Thursday, December 21, 2017

The Stranger by Albert Camus

Thank you Brianna for lending me your copy of The Stranger by Albert Camus (published 1942).  Albert Camus was a major French philosopher and writer of the 20th Century and I had been planning to read The Stranger eventually but there is no time like the present.  This review will contain spoilers.

When The Stranger (translated by Matthew Ward) begins Meursault, the main character in the novel, is living in Algiers.  His mother has just died.  As Mersault travels to the nursing home where his mother was living it becomes clear that he is not broken up by her death.  He's not happy or sad.  He doesn't cry.  It's just that nothing affects him one way or the other.  After his mother's funeral for example he begins a relationship with a young woman named Marie.  She brings up the subject of marriage and Meursault responds::

"I said it didn't make any difference to me and that we could if she wanted to.  Then she wanted to know if I loved her.  I answered the same way I had the last time, that it didn't mean anything but that I probably didn't love her.  "So why marry me, then?" she said.  I explained to her that it didn't really matter and that if she wanted to, we could get married.  Besides she was the one who was doing the asking  and all I was saying was yes.  Then she pointed out that marriage was a serious tbing.  I said "No".  She stopped talking for a moment and looked at me withot saying anything."

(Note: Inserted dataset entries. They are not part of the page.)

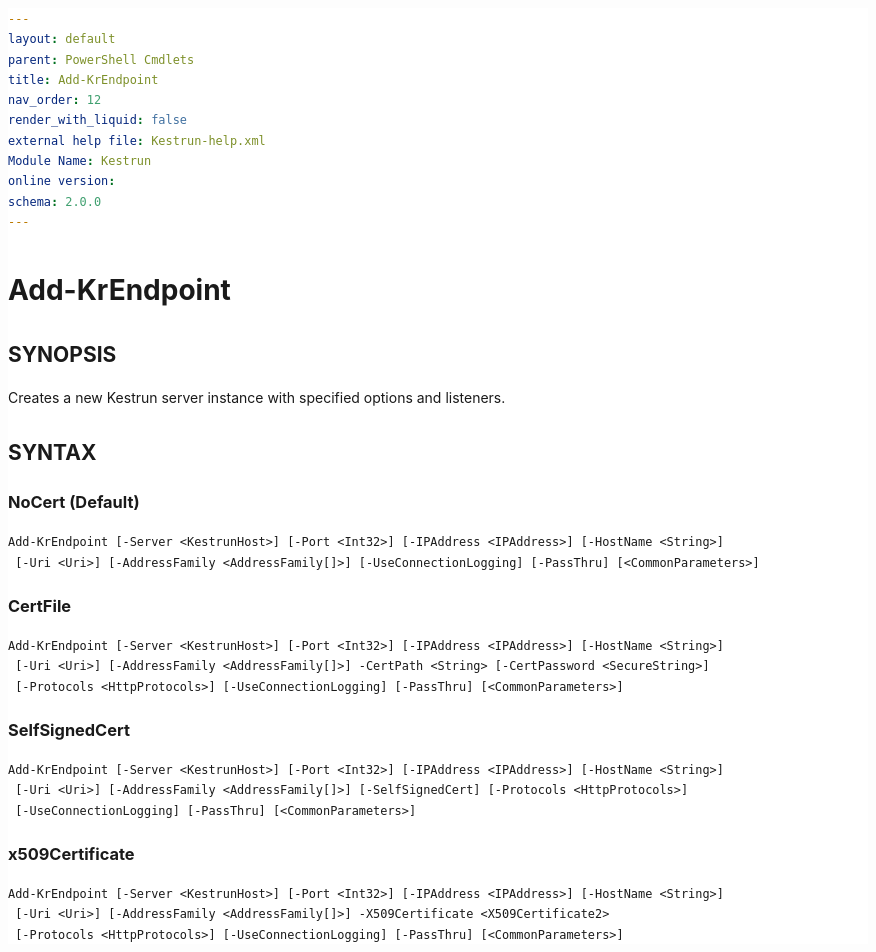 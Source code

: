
 ```yaml
---
layout: default
parent: PowerShell Cmdlets
title: Add-KrEndpoint
nav_order: 12
render_with_liquid: false
external help file: Kestrun-help.xml
Module Name: Kestrun
online version:
schema: 2.0.0
---
```


# Add-KrEndpoint

## SYNOPSIS
Creates a new Kestrun server instance with specified options and listeners.

## SYNTAX

### NoCert (Default)
```
Add-KrEndpoint [-Server <KestrunHost>] [-Port <Int32>] [-IPAddress <IPAddress>] [-HostName <String>]
 [-Uri <Uri>] [-AddressFamily <AddressFamily[]>] [-UseConnectionLogging] [-PassThru] [<CommonParameters>]
```

### CertFile
```
Add-KrEndpoint [-Server <KestrunHost>] [-Port <Int32>] [-IPAddress <IPAddress>] [-HostName <String>]
 [-Uri <Uri>] [-AddressFamily <AddressFamily[]>] -CertPath <String> [-CertPassword <SecureString>]
 [-Protocols <HttpProtocols>] [-UseConnectionLogging] [-PassThru] [<CommonParameters>]
```

### SelfSignedCert
```
Add-KrEndpoint [-Server <KestrunHost>] [-Port <Int32>] [-IPAddress <IPAddress>] [-HostName <String>]
 [-Uri <Uri>] [-AddressFamily <AddressFamily[]>] [-SelfSignedCert] [-Protocols <HttpProtocols>]
 [-UseConnectionLogging] [-PassThru] [<CommonParameters>]
```

### x509Certificate
```
Add-KrEndpoint [-Server <KestrunHost>] [-Port <Int32>] [-IPAddress <IPAddress>] [-HostName <String>]
 [-Uri <Uri>] [-AddressFamily <AddressFamily[]>] -X509Certificate <X509Certificate2>
 [-Protocols <HttpProtocols>] [-UseConnectionLogging] [-PassThru] [<CommonParameters>]
```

Mersault also makes friends with Raymond, a neighbor.  Raymond beats up his mistress who he believes is cheating on him.  She has two brothers who vow revenge.  Meursault, Raymond, Marie and another couple are vacationing at the beach when they spot the two brothers.  Later that day Meursault goes back to the beach where the brothers are staying and for no reason shoots and kills one of the brothers.  The second part of the book involves Meursault's trial where he is facing the death penalty.

The Stranger is a philosophical novel and needs to be read with that in mind.  Meursault behaves as if life is meaningless and because of this he is a threat to the other characters in the book.  At his trial the prosecutor, judge, even the defense attorney are obsessed not with the murder but with why Meursault did not cry at his mother's funeral.  Why didn't he visit her more?  Why did he begin a relationship with Marie so soon after his mother's death?   Meursault will not conform to what society expects of him.  He will not pretend to have emotions he doesn't feel.  He sees life as fundementally meaningless and everyone else in the novel including the prison chaplain at the end of the book is trying to get Meursault to come around to their point of view.  They don't want to acknowledge that he may be right, maybe life is meaningless.

In one of his other books, The Myth of Sisyphus, Camus lays out the philosophy of absurdism which sees the universe as chaotic and uncaring.  To offset this grim picture humanity has tried to build a world with meaning:  religion, marriage, children, work, laws, art politics etc but its all futile.  Camus who was an atheist believed that people would be happier if they could admit to the absurdity of life and he encouraged people not to give up in the face of absurdity but to revolt against it.  Live a life with meaning anyway.  This was the road to true happiness and freedom.  At least I think that's what Camus is saying.  I would have to read more to be sure. 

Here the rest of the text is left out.